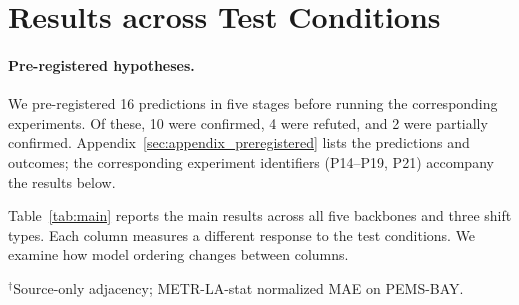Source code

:\section{Results across Test Conditions}
\label{sec:taxonomy}

\paragraph{Pre-registered hypotheses.}
We pre-registered 16 predictions in five stages before running the corresponding experiments.
Of these, 10 were confirmed, 4 were refuted, and 2 were partially confirmed.
Appendix~\ref{sec:appendix_preregistered} lists the predictions and outcomes; the corresponding experiment identifiers (P14--P19, P21) accompany the results below.

Table~\ref{tab:main} reports the main results across all five backbones and three shift types.
Each column measures a different response to the test conditions. We examine how model ordering changes between columns.

\begin{table}[H]
\centering
\caption{\textbf{Robustness rankings are shift-specific.}
Five backbones evaluated across sensor dropout, cross-city transfer, and
temporal subgroup shift. Values are mean $\pm$ population std over 3 seeds;
lower is better.}
\label{tab:main}
\vskip 0.05in
{\footnotesize $^{\dagger}$Source-only adjacency; METR-LA-stat normalized MAE on PEMS-BAY.}
\end{table}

= = = =

WORK TO COMPLETE:
Reproduce each entry precisely; the pictures stay out.

ANSWER TO THE PROBLEM:
Source code

:\section{Results across Test Conditions}
\label{sec:taxonomy}

\paragraph{Pre-registered hypotheses.}
We pre-registered 16 predictions in five stages before running the corresponding experiments.
Of these, 10 were confirmed, 4 were refuted, and 2 were partially confirmed.
Appendix~\ref{sec:appendix_preregistered} lists the predictions and outcomes; the corresponding experiment identifiers (P14--P19, P21) accompany the results below.

Table~\ref{tab:main} reports the main results across all five backbones and three shift types.
Each column measures a different response to the test conditions. We examine how model ordering changes between columns.

\begin{table}[H]
\centering
\caption{\textbf{Robustness rankings are shift-specific.}
Five backbones evaluated across sensor dropout, cross-city transfer, and
temporal subgroup shift. Values are mean $\pm$ population std over 3 seeds;
lower is better.}
\label{tab:main}
\vskip 0.05in
{\footnotesize $^{\dagger}$Source-only adjacency; METR-LA-stat normalized MAE on PEMS-BAY.}
\end{table}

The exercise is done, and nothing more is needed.